I use two tarps. One over the boom with gallon jugs hanging from the tarp grommets to keep it on. The other goes from the mast to the bow over a simple frame I made of PVC pipe. Again, held on by gallon water jugs hanging from the tarp grommets. I check the boat once a month or after it snows. So far, no problems, and it is dirt cheap.


----------



## vtsailguy (Aug 4, 2010)

I am in Vermont, we get 10' of snow a year. Most people have tarps.

The basic difference is that that shrinkwrap is better. Its so slippery that the snow slides off. Tarps need a much stepper pitch.

Seems round here, all the boats 32' + have shrinkwrap, those smaller have tarps. There might be a moolah connection 

Having said all that, tarps are fine IF you frame it well. Its very easy to have the tarp "puddle", end up with a 400 lb block of ice that buggers your deck hardware.

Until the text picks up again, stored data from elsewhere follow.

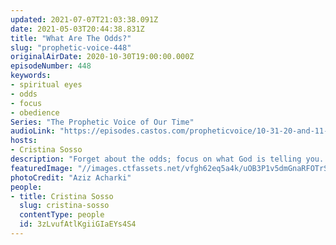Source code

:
 ```yaml
---
updated: 2021-07-07T21:03:38.091Z
date: 2021-05-03T20:44:38.831Z
title: "What Are The Odds?"
slug: "prophetic-voice-448"
originalAirDate: 2020-10-30T19:00:00.000Z
episodeNumber: 448
keywords:
- spiritual eyes
- odds
- focus
- obedience
Series: "The Prophetic Voice of Our Time"
audioLink: "https://episodes.castos.com/propheticvoice/10-31-20-and-11-01-20-Prophetic-Voice-of-our-Time-[mixdown]-01.mp3"
hosts:
- Cristina Sosso
description: "Forget about the odds; focus on what God is telling you. God's plans for you and this country cannot be done by your power alone, so obey Him. He will place you where you need to be, and lead you to what you need to do, defying all odds."
featuredImage: "//images.ctfassets.net/vfgh62eq5a4k/uOB3P1v5dmGnaRFOTrSYb/bdcdc12ead6034463a94ddade8435944/aziz-acharki-U3C79SeHa7k-unsplash__1_.jpg"
photoCredit: "Aziz Acharki"
people:
- title: Cristina Sosso
  slug: cristina-sosso
  contentType: people
  id: 3zLvufAtlKgiiGIaEYs4S4
---
```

Make a ridge with timber (~ 6' high for snow pitch), then make a frame from 1" black water pipe to make a series of "ribs" down the boat. Water/milk jugs are best, and the golfball trick (I use tennis balls).


----------



## vtsailguy (Aug 4, 2010)

boat cover, winterizing, tarp, blue cover

The bugger is the shrouds. I hate those things.


----------



## tommays (Sep 9, 2008)

Been there done that mostly with tarps and no issues BUT on a larger Sailboat it becomes very hard to keep a tarp from damaging the topside finish in a windy area










My J24 pretty easy










My Cal 29 not so much










The white shrinkwarp allows huge amounts of light to work on the boat VS the tarp which turns it into a black hole as there objective is to BLOCK light










And there was no frreaking way after all that work i was gonna mar the topsides


----------



## Downbucket (Aug 30, 2012)

Hi:

I too live in Southern Maine and have never shrinkwrapped. Waste of money! Tarp has always worked well and lasts about three years before it needs to be replaced. I then cut it up and use it for ground cover when bottom painting or to wrap the mast. Buy a heavy duty one. Hamilton sells them. The frame I built is similar to one I read about in Good Old Boat magazine about 5 years ago. I like it because when finished, it forms the shape of the boat so the tarp covers it exceptionally well. If I can find the issue, I'll let you know.

Good luck!

Will

P.S. Where do you keep your boat when in the water? I keep mine in Falmouth Harbor.


----------



## caberg (Jul 26, 2012)

I hate that I am reading this thread out of recognition that all too soon I will have to employ some of these wonderful tarping suggestions.


----------



## SchockT (May 21, 2012)

The thing that makes me cringe every year when I see all the shrink wrapped boats is knowing that in the spring all that plastic is going to be heaved into the dumpster! It just seems to be a colossal waste, and flies in the face of the relatively low environmental impact that makes sailboats great. Kudos to those of you who go for the re-usable option!


----------



## tommays (Sep 9, 2008)

We recycle the shrinkwarp here ? 

Its NOT like my tarps could be recycled


----------



## CorvetteGuy (Jun 4, 2011)

I've used tarps for years with no mat up on the hard, I use 2*6 pressure treaded wood and wrap the sides around the tarp making a sadwich, this rests on the deck on either side of the cabin then lash it down from port toerail to the starbort one the tarp does not get shreaded and it holds the contour of the topside. Works quite well


----------



## Minnewaska (Feb 21, 2010)

The worst thing about shrink wrap is poor ventilation. Even open toe rails and vents don't seem to change the fact that it gets pretty warm and moist under the things. Canvas is the best way to go.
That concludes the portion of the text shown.